張璠漢紀曰:初,蔡邕以言事見徙,名聞天下,義動志士。及還,內寵惡之。邕恐,乃亡命海濵,往來依太山羊氏,積十年。卓為太尉,辟為掾,以高第為侍御史治書,三日中遂至尚書。後遷巴東太守,卓上留拜侍中,至長安為左中郎將。卓重其才,厚遇之。每有朝廷事,常令邕具草。及允將殺邕,時名士多為之言,允悔欲止,而邕已死。

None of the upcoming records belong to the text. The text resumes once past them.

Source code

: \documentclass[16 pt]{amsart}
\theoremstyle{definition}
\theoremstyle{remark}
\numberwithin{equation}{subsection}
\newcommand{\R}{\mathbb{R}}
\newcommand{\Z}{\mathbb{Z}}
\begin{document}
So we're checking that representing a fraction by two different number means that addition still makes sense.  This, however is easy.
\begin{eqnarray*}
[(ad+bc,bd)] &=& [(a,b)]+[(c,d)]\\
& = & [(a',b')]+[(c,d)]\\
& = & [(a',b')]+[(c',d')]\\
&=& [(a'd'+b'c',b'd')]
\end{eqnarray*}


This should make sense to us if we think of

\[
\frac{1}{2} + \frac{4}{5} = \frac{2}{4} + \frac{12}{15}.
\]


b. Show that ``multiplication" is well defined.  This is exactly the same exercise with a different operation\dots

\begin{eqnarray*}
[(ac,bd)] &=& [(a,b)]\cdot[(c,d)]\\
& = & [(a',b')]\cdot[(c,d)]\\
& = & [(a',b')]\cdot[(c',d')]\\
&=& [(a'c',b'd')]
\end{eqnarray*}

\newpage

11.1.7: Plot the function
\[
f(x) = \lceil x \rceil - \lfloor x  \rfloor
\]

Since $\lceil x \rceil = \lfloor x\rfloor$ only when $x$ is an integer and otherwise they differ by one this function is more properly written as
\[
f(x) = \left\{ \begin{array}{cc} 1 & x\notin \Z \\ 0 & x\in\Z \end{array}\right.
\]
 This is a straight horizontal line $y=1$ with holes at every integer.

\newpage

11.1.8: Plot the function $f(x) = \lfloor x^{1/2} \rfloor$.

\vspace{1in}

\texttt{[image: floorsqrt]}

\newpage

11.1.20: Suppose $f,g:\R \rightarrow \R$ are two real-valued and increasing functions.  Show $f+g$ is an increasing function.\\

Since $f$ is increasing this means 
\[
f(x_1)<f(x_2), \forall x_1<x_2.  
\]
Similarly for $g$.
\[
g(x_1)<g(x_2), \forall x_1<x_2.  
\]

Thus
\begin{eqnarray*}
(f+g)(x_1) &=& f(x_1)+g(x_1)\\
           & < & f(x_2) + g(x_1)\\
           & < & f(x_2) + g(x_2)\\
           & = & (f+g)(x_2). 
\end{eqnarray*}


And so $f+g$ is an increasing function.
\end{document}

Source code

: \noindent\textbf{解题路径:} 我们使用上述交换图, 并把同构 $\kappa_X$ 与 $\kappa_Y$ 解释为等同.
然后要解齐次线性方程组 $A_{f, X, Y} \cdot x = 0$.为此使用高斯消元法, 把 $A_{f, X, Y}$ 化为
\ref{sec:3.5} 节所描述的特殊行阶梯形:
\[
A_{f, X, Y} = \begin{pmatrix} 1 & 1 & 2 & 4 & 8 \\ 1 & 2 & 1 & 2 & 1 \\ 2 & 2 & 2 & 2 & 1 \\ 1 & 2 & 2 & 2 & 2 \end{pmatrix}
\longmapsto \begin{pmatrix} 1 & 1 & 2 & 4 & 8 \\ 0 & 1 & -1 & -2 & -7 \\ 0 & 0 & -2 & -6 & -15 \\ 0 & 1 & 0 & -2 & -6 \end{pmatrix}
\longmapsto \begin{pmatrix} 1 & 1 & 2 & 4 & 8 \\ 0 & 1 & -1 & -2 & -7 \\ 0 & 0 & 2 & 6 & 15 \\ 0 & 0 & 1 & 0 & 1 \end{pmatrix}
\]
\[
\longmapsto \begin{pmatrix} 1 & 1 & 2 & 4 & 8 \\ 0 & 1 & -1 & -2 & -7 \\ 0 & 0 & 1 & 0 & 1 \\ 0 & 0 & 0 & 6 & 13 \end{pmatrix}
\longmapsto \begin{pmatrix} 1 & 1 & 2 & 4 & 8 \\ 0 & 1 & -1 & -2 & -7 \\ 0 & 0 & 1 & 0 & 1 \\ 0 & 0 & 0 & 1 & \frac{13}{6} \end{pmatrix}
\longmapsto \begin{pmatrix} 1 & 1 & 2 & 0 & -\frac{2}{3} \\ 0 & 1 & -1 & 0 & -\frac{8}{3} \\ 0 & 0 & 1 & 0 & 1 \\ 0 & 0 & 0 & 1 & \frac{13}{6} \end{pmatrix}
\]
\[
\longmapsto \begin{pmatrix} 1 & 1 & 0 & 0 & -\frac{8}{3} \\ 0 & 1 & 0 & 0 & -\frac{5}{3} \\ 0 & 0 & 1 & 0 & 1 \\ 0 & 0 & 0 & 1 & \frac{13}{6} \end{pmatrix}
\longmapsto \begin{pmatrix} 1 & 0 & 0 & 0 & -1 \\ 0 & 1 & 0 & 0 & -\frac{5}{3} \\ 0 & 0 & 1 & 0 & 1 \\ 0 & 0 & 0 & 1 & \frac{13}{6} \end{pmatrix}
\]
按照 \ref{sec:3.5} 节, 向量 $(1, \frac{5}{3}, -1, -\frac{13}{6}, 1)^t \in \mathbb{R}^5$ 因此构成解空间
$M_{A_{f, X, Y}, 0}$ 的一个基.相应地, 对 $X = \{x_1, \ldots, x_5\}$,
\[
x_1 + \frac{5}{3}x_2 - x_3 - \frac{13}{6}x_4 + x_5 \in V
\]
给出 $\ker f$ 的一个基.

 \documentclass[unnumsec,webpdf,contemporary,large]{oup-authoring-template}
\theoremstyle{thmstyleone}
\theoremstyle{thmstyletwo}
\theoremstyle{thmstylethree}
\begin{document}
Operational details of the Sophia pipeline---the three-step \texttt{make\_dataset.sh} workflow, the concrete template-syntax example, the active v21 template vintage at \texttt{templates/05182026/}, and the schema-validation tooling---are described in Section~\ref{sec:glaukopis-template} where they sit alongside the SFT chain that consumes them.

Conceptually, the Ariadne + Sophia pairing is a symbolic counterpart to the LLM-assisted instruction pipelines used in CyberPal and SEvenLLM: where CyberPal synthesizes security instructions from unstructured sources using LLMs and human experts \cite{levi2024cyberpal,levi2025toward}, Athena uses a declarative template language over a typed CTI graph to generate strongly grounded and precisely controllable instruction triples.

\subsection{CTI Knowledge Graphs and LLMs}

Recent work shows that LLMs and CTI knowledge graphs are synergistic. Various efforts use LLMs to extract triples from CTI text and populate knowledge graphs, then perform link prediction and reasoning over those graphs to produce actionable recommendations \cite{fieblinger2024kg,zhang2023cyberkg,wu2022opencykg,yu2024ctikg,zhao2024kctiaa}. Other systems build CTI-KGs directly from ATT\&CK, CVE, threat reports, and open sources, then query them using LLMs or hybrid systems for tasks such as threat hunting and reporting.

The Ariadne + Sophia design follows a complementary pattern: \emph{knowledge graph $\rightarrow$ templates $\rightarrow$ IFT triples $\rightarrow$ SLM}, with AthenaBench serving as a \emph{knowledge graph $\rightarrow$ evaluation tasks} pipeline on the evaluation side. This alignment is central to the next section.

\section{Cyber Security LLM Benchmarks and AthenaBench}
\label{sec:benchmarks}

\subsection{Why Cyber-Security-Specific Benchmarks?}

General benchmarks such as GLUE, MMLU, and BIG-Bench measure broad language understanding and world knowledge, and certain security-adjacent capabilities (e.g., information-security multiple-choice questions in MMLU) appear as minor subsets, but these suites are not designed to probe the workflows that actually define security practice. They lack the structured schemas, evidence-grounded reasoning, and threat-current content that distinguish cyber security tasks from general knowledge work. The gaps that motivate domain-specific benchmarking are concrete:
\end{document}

張璠の『漢紀』によると、もともと、蔡邕は政治について諫めたから地位を下げられて、その名声は天下に広まって、その義は志ある士人たちを感動させたよ。その後、都に戻ったけど、宮中の臣下たちは彼を嫌ったんだ。蔡邕は恐れて、海辺に逃げて、太山の羊氏を頼って10年間過ごしたよ。
董卓が太尉になると、蔡邕を掾として招いて、高第として侍御史治書に任命して、3日以内に尚書にまで昇進させたよ。その後、巴東太守に任命されたけど、董卓は上奏して蔡邕を留めて侍中に任命して、長安で左中郎将としたよ。董卓は蔡邕の才能を重んじて大切に扱ったの。朝廷に関わる事務があると、蔡邕に文書の草案を作らせたよ。
王允が蔡邕を殺そうとしたとき、多くの名の知られた士人たちが蔡邕を救おうと弁護しから、王允は悔いてやめようとしたけど、蔡邕はすでに殺されていたんだ。